Previously, AWS Lambda installation packages were limited to an unpacked size of up to 250 MB, including requirements. This proved to be an obstacle when trying to host machine learning models using the service, as generic ML libraries and complex models led to installation packages exceeding the 250MB limit.
However, in December 2020 AWS announced support for sConnecting and Enabling Lambda Functions as a Docker Images. Critically for machine learning, these images can be up to 10GB in size. This means that large dependencies (e.g., Tensorflow) and medium-sized models can be included in the image and thus model predictions can be used with Lambda.
This article discusses example development and deployment for model hosting in Lambda. All the necessary codes can be found here.
The solution can be divided into three parts:
- Docker image: The docking image includes our dependency, a trained model system, and a function code. AWS provides the 189097 with a basic picture of several times on which compatibility with the service can be built.
- Lambda function: A non-server resource that executes action code based on incoming events / requests in the Docker image.
- API gateway endpoint: Used as a trigger for Lambda and as a starting point for customer requests. When prediction requests are received at the endpoint, the Lambda function is triggered when the request body is included in the event sent to the function. The value returned by the function is returned to the client in response.
In this example, our model is a simple KNN implementation trained in the Iris classification file. Training is not included in this message, but the result is a scikit-learn Pipeline object consisting of the following objects:
1. StandardScaler: Standardizes bets based on the mean and standard deviation of training samples.
2. KNeighborsClassifier: The actual prefabricated model. Practiced at K = 5.
The tubes are saved using the Joblib implementation of scikit-learntemplate_pipe.joblib“.
Let’s start by looking at the action code that Lambda uses to process anticipation request events (predict app.py).
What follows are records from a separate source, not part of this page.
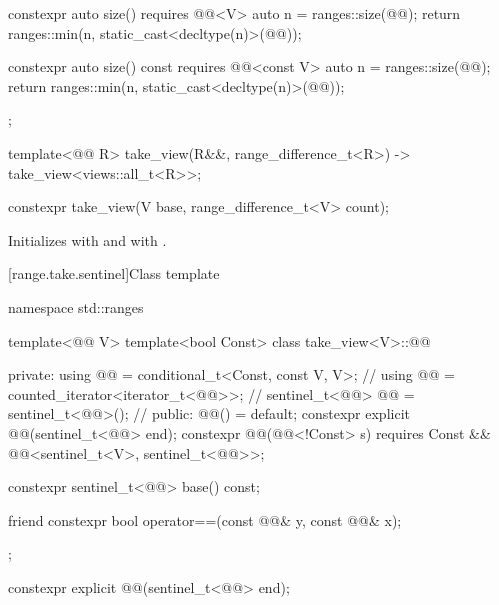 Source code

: \begin{codeblock}
{{    constexpr auto size() requires @@<V> {
      auto n = ranges::size(@@);
      return ranges::min(n, static_cast<decltype(n)>(@@));
    }

    constexpr auto size() const requires @@<const V> {
      auto n = ranges::size(@@);
      return ranges::min(n, static_cast<decltype(n)>(@@));
    }
  };

  template<@@ R>
    take_view(R&&, range_difference_t<R>)
      -> take_view<views::all_t<R>>;
}
\end{codeblock}

%
\begin{itemdecl}
constexpr take_view(V base, range_difference_t<V> count);
\end{itemdecl}

\begin{itemdescr}
\pnum
\effects
Initializes  with  and
 with .
\end{itemdescr}

[range.take.sentinel]{Class template }

%
\begin{codeblock}
namespace std::ranges {
  template<@@ V>
  template<bool Const>
  class take_view<V>::@@ {
  private:
    using @@ = conditional_t<Const, const V, V>;      // \expos
    using @@ = counted_iterator<iterator_t<@@>>;      // \expos
    sentinel_t<@@> @@ = sentinel_t<@@>();         // \expos
  public:
    @@() = default;
    constexpr explicit @@(sentinel_t<@@> end);
    constexpr @@(@@<!Const> s)
      requires Const && @@<sentinel_t<V>, sentinel_t<@@>>;

    constexpr sentinel_t<@@> base() const;

    friend constexpr bool operator==(const @@& y, const @@& x);
  };
}
\end{codeblock}

%
\begin{itemdecl}
constexpr explicit @@(sentinel_t<@@> end);
\end{itemdecl}

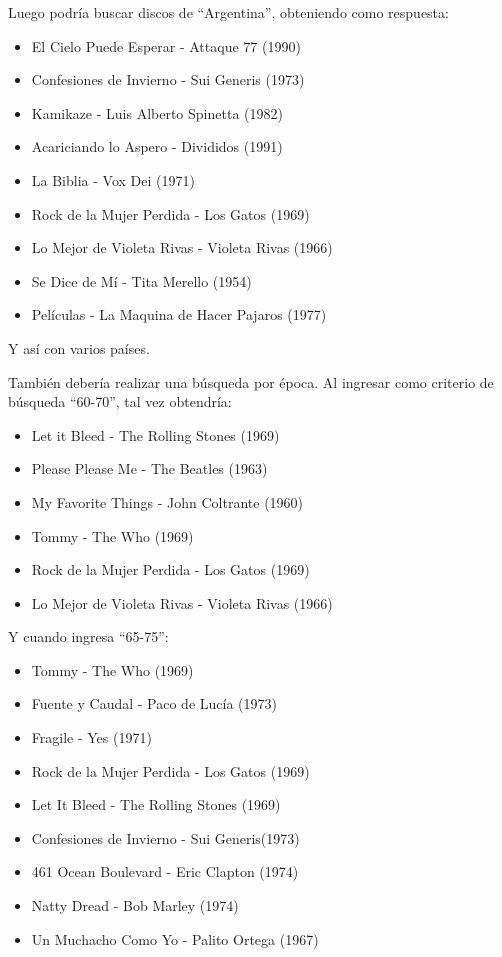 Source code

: Luego podría buscar discos de ``Argentina'', obteniendo como respuesta:
\begin{itemize}
  \item El Cielo Puede Esperar - Attaque 77 (1990)
  \item Confesiones de Invierno - Sui Generis (1973)
  \item Kamikaze - Luis Alberto Spinetta (1982)
  \item Acariciando lo Aspero - Divididos (1991)
  \item La Biblia - Vox Dei (1971)
	\item Rock de la Mujer Perdida - Los Gatos (1969)
	\item Lo Mejor de Violeta Rivas - Violeta Rivas (1966)
	\item Se Dice de Mí - Tita Merello (1954)
	\item Películas - La Maquina de Hacer Pajaros (1977)
\end{itemize} 
Y así con varios países.

También debería realizar una búsqueda por época. Al ingresar como criterio de búsqueda ``60-70'', tal vez obtendría:
\begin{itemize}
	\item Let it Bleed - The Rolling Stones (1969)
	\item Please Please Me - The Beatles (1963)
	\item My Favorite Things - John Coltrante (1960)
	\item Tommy - The Who (1969)
	\item Rock de la Mujer Perdida - Los Gatos (1969)
	\item Lo Mejor de Violeta Rivas - Violeta Rivas (1966)
\end{itemize}

Y cuando ingresa ``65-75'':
\begin{itemize}
	\item Tommy - The Who (1969)
	\item Fuente y Caudal - Paco de Lucía (1973)
	\item Fragile - Yes (1971)
	\item Rock de la Mujer Perdida - Los Gatos (1969)
	\item Let It Bleed - The Rolling Stones (1969)
	\item Confesiones de Invierno - Sui Generis(1973)
	\item 461 Ocean Boulevard - Eric Clapton (1974)
	\item Natty Dread - Bob Marley (1974)
	\item Un Muchacho Como Yo - Palito Ortega (1967)
\end{itemize}



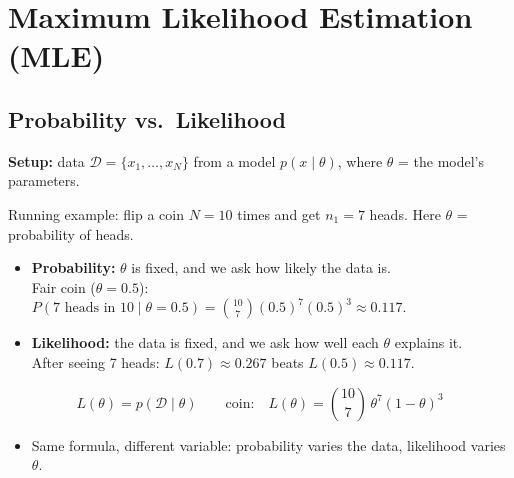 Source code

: \section*{Maximum Likelihood Estimation (MLE)}

\subsection*{Probability vs.\ Likelihood}
\textbf{Setup:} data $\mathcal{D} = \{x_1, \dots, x_N\}$ from a model $p(x \mid \theta)$, where $\theta$ = the model's parameters.

Running example: flip a coin $N = 10$ times and get $n_1 = 7$ heads. Here $\theta$ = probability of heads.

\begin{itemize}
  \item \textbf{Probability:} $\theta$ is fixed, and we ask how likely the data is.\\
  Fair coin ($\theta = 0.5$): $P(\text{7 heads in 10} \mid \theta = 0.5) = \binom{10}{7}(0.5)^7(0.5)^3 \approx 0.117$.
  \item \textbf{Likelihood:} the data is fixed, and we ask how well each $\theta$ explains it.\\
  After seeing 7 heads: $L(0.7) \approx 0.267$ beats $L(0.5) \approx 0.117$.
\end{itemize}
\[
L(\theta) = p(\mathcal{D} \mid \theta)
\qquad \text{coin:} \quad L(\theta) = \binom{10}{7}\,\theta^7 (1-\theta)^3
\]

\begin{itemize}
  \item Same formula, different variable: probability varies the data, likelihood varies $\theta$.
\end{itemize}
Lambda_handler are the required arguments for the functions used by lambda. The pipe target is loaded outside the handler to avoid loading this on each call. Lambda keeps the tanks alive for a while until there are no events, so loading a template once to create means it can be reused while Lambda keeps the tank alive.
The handler function itself is quite simple; the required revenue is unloaded from the transaction framework and used to create the forecast. The prediction is returned as part of the JSON response. The response of the function is returned to the client through the API gateway. A few checks are made to ensure that the inputs are in line with expectations and any forecast errors are detected and recorded.
The docker file is structured as follows:
1. Drag the basic Python 3.6 image for AWS
2. Copy the required files from the local directory to the root of the image
3. Installation requirements
4. Perform the handler function
We use the AWS Serverless Application Manager (SAM) interface to manage deployment and AWS resources. Instructions for installing SAM and its dependencies can be found here.
To use SAM for construction and deployment, a sample file must be specified. This is used to configure the required AWS resources and related configurations.
The SAM model for this project includes the following:
- Various information such as stack name and general Lambda timeout configuration.
- MLPredictionFunction Resource: This is the Lambda feature we want to enable. This section contains most of the required configuration:
- Properties: here we specify that the function is configured using the Docker image (PackageType: Image) and that the function is started via the API gateway (Type: API). The path name and type of the API path are also specified here.
- The metadata contains the tag used in the constructed images, as well as the location / name of the Docker file used to construct the image.
- The outputs list all the necessary resources that SAM creates. In this case, the SAM needs the API gateway endpoint, the Lambda function, and the associated IAM role.
Executing the command below builds the application image using a locally defined SAM model:
If the operation is successful, the operation can be called locally with an example event with the following command (see, for example, the event Repo):
!sam local invoke -e events/event.json
Once the function has been tested locally, the image must be transferred to the AWS ECR. First create a new archive:
!aws ecr create-repository --repository-name ml-deploy-sam
You must log in to the ECR Managed Docker before the image can be pushed:
!aws ecr get-login-password --region <region> | docker login --username AWS --password-stdin <account id>.dkr.ecr.<region>.amazonaws.com
Now you can deploy your app in the following ways:
!sam deploy -g
This performs the deployment in a wizard mode where you must verify the application name, AWS area, and previously created image store. Accepting the default settings for the remaining settings should be great in most cases.
The installation process then begins and AWS resources are acquired. When completed, each resource will appear on the console.
- Image updates: To deploy an updated template or action code, simply build the image locally and run the deployment command again. SAM detects which aspects of the application have changed and updates the relevant resources accordingly.
- Cold start: Every time Lambda spins a container with our function code, the model is loaded before processing begins. This results in a cold start scenario where the first request is significantly slower than the following. One way to combat this is to launch the feature from time to time with CloudWatch so that the container is always ready while the template is loaded.
- Multiple functions: It is possible to enable multiple Lambda functions that serve a single API. This can be useful if you have multiple models you want to serve, or if you want a separate preprocessing / confirmation terminal. You can configure this simply by including Advanced features in the SAM template resources.